In the final stage of my preparation to VCAP5-DCA exam (that I passed on September 1st – yeah I couldn’t help to brag a little about it 😉 ) I started to experience issues with SSO in my home lab.
Intermittently and for no obvious reasons SSO was refusing to cooperate and I wasn’t able to authenticate against vCenter. All I was left with was the following error message.

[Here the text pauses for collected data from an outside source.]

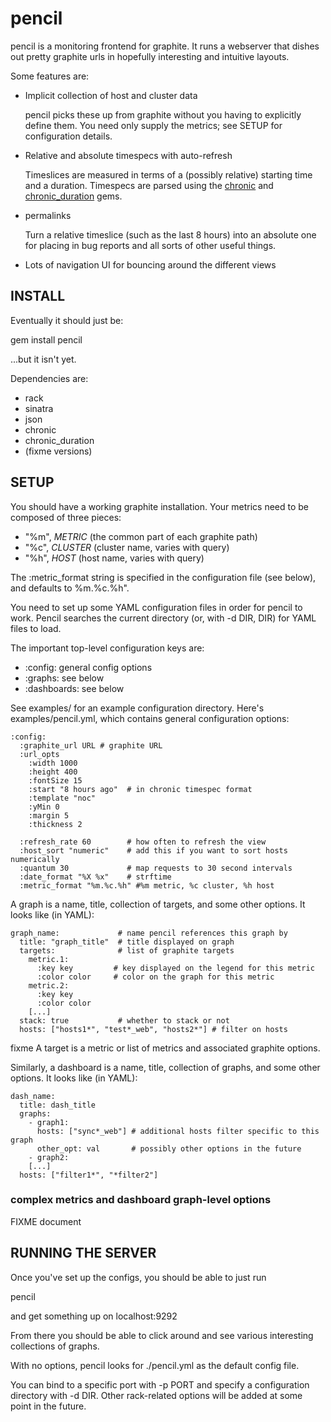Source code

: # pencil

pencil is a monitoring frontend for graphite. It runs a webserver that dishes
out pretty graphite urls in hopefully interesting and intuitive layouts.

Some features are:

* Implicit collection of host and cluster data

  pencil picks these up from graphite without you having to explicitly define
  them. You need only supply the metrics; see SETUP for configuration details.

* Relative and absolute timespecs with auto-refresh

  Timeslices are measured in terms of a (possibly relative) starting time and a
  duration. Timespecs are parsed using the
  [chronic](http://chronic.rubyforge.org/) and
  [chronic_duration](https://github.com/hpoydar/chronic_duration) gems.

* permalinks

  Turn a relative timeslice (such as the last 8 hours) into an absolute one for
  placing in bug reports and all sorts of other useful things.

* Lots of navigation UI for bouncing around the different views

## INSTALL

Eventually it should just be:

gem install pencil

...but it isn't yet.

Dependencies are:

* rack
* sinatra
* json
* chronic
* chronic_duration
* (fixme versions)

## SETUP

You should have a working graphite installation. Your metrics need to be
composed of three pieces:

* "%m", _METRIC_ (the common part of each graphite path)
* "%c", _CLUSTER_ (cluster name, varies with query)
* "%h", _HOST_ (host name, varies with query)

The :metric_format string is specified in the configuration file (see below),
and defaults to %m.%c.%h".

You need to set up some YAML configuration files in order for pencil to
work. Pencil searches the current directory (or, with -d DIR, DIR) for YAML
files to load.

The important top-level configuration keys are:

* :config: general config options
* :graphs: see below
* :dashboards: see below

See examples/ for an example configuration directory.  Here's
examples/pencil.yml, which contains general configuration options:

    :config:
      :graphite_url URL # graphite URL
      :url_opts
        :width 1000
        :height 400
        :fontSize 15
        :start "8 hours ago"  # in chronic timespec format
        :template "noc"
        :yMin 0
        :margin 5
        :thickness 2
    
      :refresh_rate 60        # how often to refresh the view
      :host_sort "numeric"    # add this if you want to sort hosts numerically
      :quantum 30             # map requests to 30 second intervals
      :date_format "%X %x"    # strftime
      :metric_format "%m.%c.%h" #%m metric, %c cluster, %h host

A graph is a name, title, collection of targets, and some other options. It
looks like (in YAML):

    graph_name:             # name pencil references this graph by
      title: "graph_title"  # title displayed on graph
      targets:              # list of graphite targets
        metric.1:
          :key key         # key displayed on the legend for this metric
          :color color     # color on the graph for this metric
        metric.2:
          :key key
          :color color
        [...]
      stack: true           # whether to stack or not
      hosts: ["hosts1*", "test*_web", "hosts2*"] # filter on hosts

fixme A target is a metric or list of metrics and associated graphite options.

Similarly, a dashboard is a name, title, collection of graphs, and some other
options. It looks like (in YAML):

    dash_name:
      title: dash_title
      graphs:
        - graph1:
          hosts: ["sync*_web"] # additional hosts filter specific to this graph
          other_opt: val       # possibly other options in the future
        - graph2:
        [...]
      hosts: ["filter1*", "*filter2"]

### complex metrics and dashboard graph-level options
FIXME document

## RUNNING THE SERVER
Once you've set up the configs, you should be able to just run

pencil

and get something up on localhost:9292

From there you should be able to click around and see various interesting
collections of graphs.

With no options, pencil looks for ./pencil.yml as the default config file.

You can bind to a specific port with -p PORT and specify a configuration
directory with -d DIR. Other rack-related options will be added at some point
in the future.
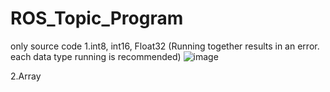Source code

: # ROS_Topic_Program
only source code
1.int8, int16, Float32 (Running together results in an error. each data type running is recommended)
![image](https://user-images.githubusercontent.com/62019286/128499519-79f808f2-d83f-4c21-8690-36bebb5749e1.png)

2.Array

The fast and dirty workaround was to restart SSO (Windows) service, but you’d all agree that’s not a professional approach. My problem was – I was really getting out of time before the exam, also my home lab was really resource constrained (and I had a suspicion that these problems are caused by too small amount of RAM I’d assigned to SSO (Windows) server). I didn’t want to “waste time” for proper troubleshooting and I was afraid that the only solution would be to increase the RAM for SSO virtual machine (which was simply impossible), so I decided to write a short PowerCLI script that would periodically check the SSO status (by simply attempting to connect to my vCenter) and restart the SSO service if needed.
Before I show you this script, let me stress out that SSO is way too important component of VMware Infrastructure to accept even intermittent problems like the one I just described. If you’re having any issues with SSO (especially outside your home lab), you should troubleshoot it properly, preferably with assistance of VMware support. In fact I am not recommending scripted solutions of this kind (check service status, restart if needed) for anything outside home lab and for any period of time longer than few days before your exam ;).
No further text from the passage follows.